But Sagen noted that it doesn’t allow for such emergency amortization extensions beyond the point at which a reduced payment would bring a borrower’s GDS below 39 per cent.

Canada Guaranty said in an e-mailed statement that it allows amortizations to be extended to 40 years, to bring borrowers’ ratios back to 39 per cent. And CMHC said its lenders can also stretch amortizations to 40 years in some circumstances.

Similar math could help fixed-rate borrowers who are facing large payment increases at renewal, or borrowers who have variable-rate mortgages without fixed payments. In the latter scenario, payments increase as interest rates rise.

Borrowers who have variable-rate mortgages with fixed payments also sometimes face cost increases during the terms of their mortgages that could be blunted by longer amortizations.

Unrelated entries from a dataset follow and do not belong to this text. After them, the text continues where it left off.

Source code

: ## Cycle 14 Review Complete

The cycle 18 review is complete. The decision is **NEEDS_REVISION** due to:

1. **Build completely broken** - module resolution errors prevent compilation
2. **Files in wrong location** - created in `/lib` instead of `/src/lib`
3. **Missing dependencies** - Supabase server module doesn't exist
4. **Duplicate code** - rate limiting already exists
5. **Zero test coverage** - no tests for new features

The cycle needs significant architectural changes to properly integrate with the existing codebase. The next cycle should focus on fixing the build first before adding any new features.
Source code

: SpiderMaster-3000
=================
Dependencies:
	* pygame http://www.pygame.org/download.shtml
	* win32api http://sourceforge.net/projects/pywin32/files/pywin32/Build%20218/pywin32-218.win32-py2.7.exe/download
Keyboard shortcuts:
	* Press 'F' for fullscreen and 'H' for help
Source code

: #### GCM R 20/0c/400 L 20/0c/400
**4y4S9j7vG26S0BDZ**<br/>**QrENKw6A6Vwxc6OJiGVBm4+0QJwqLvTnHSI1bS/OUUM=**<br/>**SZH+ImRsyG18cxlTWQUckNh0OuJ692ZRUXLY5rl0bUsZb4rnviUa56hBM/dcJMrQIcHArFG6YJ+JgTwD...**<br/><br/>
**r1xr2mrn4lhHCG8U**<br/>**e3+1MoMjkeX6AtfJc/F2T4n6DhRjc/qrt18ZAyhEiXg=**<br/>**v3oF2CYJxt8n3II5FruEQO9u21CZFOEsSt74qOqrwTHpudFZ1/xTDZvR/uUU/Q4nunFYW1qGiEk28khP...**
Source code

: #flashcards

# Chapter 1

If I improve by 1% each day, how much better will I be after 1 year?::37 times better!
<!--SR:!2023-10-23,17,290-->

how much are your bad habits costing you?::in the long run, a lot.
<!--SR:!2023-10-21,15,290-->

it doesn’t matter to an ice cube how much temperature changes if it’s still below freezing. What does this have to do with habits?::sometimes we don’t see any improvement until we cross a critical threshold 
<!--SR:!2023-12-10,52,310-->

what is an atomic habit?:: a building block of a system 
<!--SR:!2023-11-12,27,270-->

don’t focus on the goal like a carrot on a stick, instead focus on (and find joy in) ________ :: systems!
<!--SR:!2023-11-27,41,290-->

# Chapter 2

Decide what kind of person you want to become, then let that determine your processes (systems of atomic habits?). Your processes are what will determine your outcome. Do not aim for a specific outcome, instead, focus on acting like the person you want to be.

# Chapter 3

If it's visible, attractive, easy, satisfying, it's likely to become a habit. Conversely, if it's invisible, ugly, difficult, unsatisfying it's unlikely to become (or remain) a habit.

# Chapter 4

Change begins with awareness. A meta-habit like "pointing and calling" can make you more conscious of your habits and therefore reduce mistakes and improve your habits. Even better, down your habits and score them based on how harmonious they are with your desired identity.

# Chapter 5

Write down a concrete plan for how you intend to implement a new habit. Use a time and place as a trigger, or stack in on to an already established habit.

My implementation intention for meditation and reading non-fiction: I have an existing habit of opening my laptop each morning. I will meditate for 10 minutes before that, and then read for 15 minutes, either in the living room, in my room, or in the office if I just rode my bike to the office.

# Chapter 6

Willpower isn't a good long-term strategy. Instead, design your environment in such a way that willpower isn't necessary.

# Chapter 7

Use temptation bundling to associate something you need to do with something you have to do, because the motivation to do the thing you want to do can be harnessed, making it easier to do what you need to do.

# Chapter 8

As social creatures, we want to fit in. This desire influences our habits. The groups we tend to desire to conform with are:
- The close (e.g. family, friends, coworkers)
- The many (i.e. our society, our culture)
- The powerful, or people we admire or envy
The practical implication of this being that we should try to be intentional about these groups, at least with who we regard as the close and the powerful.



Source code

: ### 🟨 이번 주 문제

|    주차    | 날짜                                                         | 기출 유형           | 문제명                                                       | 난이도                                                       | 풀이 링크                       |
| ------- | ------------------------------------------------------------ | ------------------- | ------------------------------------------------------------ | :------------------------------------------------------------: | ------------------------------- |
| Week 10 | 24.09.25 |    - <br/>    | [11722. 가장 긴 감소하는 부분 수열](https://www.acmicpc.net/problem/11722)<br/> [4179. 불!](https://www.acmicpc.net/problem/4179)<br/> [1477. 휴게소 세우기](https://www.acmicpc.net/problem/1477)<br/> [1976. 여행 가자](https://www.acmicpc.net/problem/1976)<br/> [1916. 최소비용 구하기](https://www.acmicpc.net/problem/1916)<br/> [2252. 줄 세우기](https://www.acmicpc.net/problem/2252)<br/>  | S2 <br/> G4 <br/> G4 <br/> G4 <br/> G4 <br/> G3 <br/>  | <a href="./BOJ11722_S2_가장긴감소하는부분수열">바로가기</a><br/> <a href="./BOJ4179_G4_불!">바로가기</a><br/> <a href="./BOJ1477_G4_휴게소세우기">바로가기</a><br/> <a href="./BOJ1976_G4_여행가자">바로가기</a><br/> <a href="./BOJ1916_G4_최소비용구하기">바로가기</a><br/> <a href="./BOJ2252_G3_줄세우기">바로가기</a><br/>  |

In those types of loans, which make up the make up the majority of variable-rate mortgages in Canada, the amount borrowers owe each month usually remains the same, but more of the money is applied to interest charges when rates climb. The recent spike in borrowing costs has pushed some of these borrowers to the point where their payments are barely enough to make a dent in the principal, or no longer enough to cover the interest owed. This typically prompts lenders to demand bigger payments.

For uninsured mortgages, lenders typically don’t provide a publicly available set of possible loan modification arrangements, Mr. Larock said.

“It’s really between the lender and the borrower to work it out,” he added.

Editor’s note: An earlier version of this article misstated Jim Spitali's title. This version has been corrected.